In an interview last September, NewsHour executive producer Sara Just boasted “We aim for more light than heat,” and “We’re not trying to set up a false sense of combativeness." To borrow from Orwell, this was a Nine Minutes Hate.
Woodruff began with Gov. Jerry Brown: “The Trump administration is saying basically that the state of California is protecting lawbreakers. Is that what you’re doing?” Brown said “No. That’s absolutely untrue,” and that Sessions is “going after men, women, and children, some who have worked 10 or 20 years picking our food, washing our dishes, building houses. And, yes, we need an immigration reform for the whole nation. We don’t need a Gestapo-kind of tactic with vitriol spewing out of Jeff Sessions’ mouth.” Woodruff didn’t even blink at the Gestapo reference.
She turned to the state’s Attorney General, Xavier Becerra. “I’m just going to read something that Attorney General Sessions said in California today, in your state. He sald ‘I can’t sit idly by when the lawful authority of federal officers is being blocked by legislative acts’ of politicians in your state.”
Becerra protested: “That’s not true. As the governor said, we don’t block it. We allow the federal government to do immigration enforcement, because that’s their role. That’s their province. We don’t get in the way.” What? PBS could use a fact-checker on this one. Power Line provides context.
Woodruff turned back to Brown and quoted Sessions again. “‘The good people of this country are right to insist that we end — that we create a rational immigration flow and protect the country from criminal aliens.’ He is focused on people who he says are breaking the law who he says your state, again, is protecting.”
Brown jumped back into hyperbole:
BROWN: That is a lie. I’m choosing my words very carefully. The law explicitly recognizes the supremacy of federal law. We have explicit statutes of cooperation. We don’t want to protect any criminals. But we do want to make sure we are a country of law and order, and not some kind of authoritarian coming out here for a 10-minute speech, and then running back to Washington, and then sending it out through the Trump campaign political wire.
He demanded that Trump and Sessions “act like Americans, act like the good Christians they claim to be, and work with us to get a good immigration law, and not to try to just hyperbolically scare the hell out of people.”

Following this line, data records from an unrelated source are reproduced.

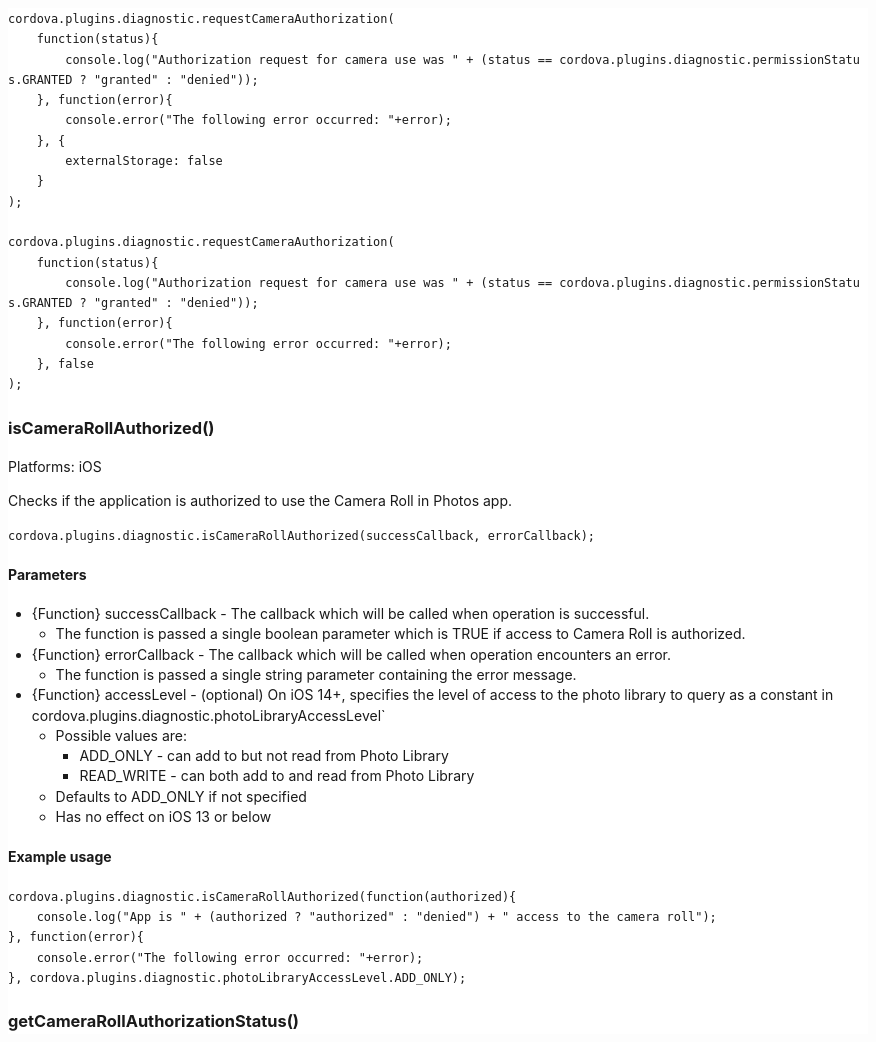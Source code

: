     cordova.plugins.diagnostic.requestCameraAuthorization(
        function(status){
            console.log("Authorization request for camera use was " + (status == cordova.plugins.diagnostic.permissionStatus.GRANTED ? "granted" : "denied"));
        }, function(error){
            console.error("The following error occurred: "+error);
        }, {
            externalStorage: false
        }
    );

    cordova.plugins.diagnostic.requestCameraAuthorization(
        function(status){
            console.log("Authorization request for camera use was " + (status == cordova.plugins.diagnostic.permissionStatus.GRANTED ? "granted" : "denied"));
        }, function(error){
            console.error("The following error occurred: "+error);
        }, false
    );

### isCameraRollAuthorized()

Platforms: iOS

Checks if the application is authorized to use the Camera Roll in Photos app.

    cordova.plugins.diagnostic.isCameraRollAuthorized(successCallback, errorCallback);

#### Parameters

- {Function} successCallback -  The callback which will be called when operation is successful.
  - The function is passed a single boolean parameter which is TRUE if access to Camera Roll is authorized.
- {Function} errorCallback -  The callback which will be called when operation encounters an error.
  - The function is passed a single string parameter containing the error message.
- {Function} accessLevel - (optional) On iOS 14+, specifies the level of access to the photo library to query as a constant in cordova.plugins.diagnostic.photoLibraryAccessLevel`
  - Possible values are:
    - ADD_ONLY - can add to but not read from Photo Library
    - READ_WRITE - can both add to and read from Photo Library
  - Defaults to ADD_ONLY if not specified
  - Has no effect on iOS 13 or below


#### Example usage

    cordova.plugins.diagnostic.isCameraRollAuthorized(function(authorized){
        console.log("App is " + (authorized ? "authorized" : "denied") + " access to the camera roll");
    }, function(error){
        console.error("The following error occurred: "+error);
    }, cordova.plugins.diagnostic.photoLibraryAccessLevel.ADD_ONLY);

### getCameraRollAuthorizationStatus()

Later, he added: "Look, the Trump people have a record — I think it’s — what is it — 1,114 lies and misrepresentations coming out of the White House. Sessions is in a cesspool of deception and mendacity."
Woodruff failed to ask Brown and Sessions about Californians dying at the hands of illegal immigrants, like Jamiel Shaw or Kate Steinle. But a quick Nexis search shows the PBS NewsHour never cared to cover those crimes when they occurred. The names came up in PBS coverage when Republicans cited them at the 2016 Republican convention. PBS finally aired a single segment on the trial of Steinle's killer on December 1, 2017.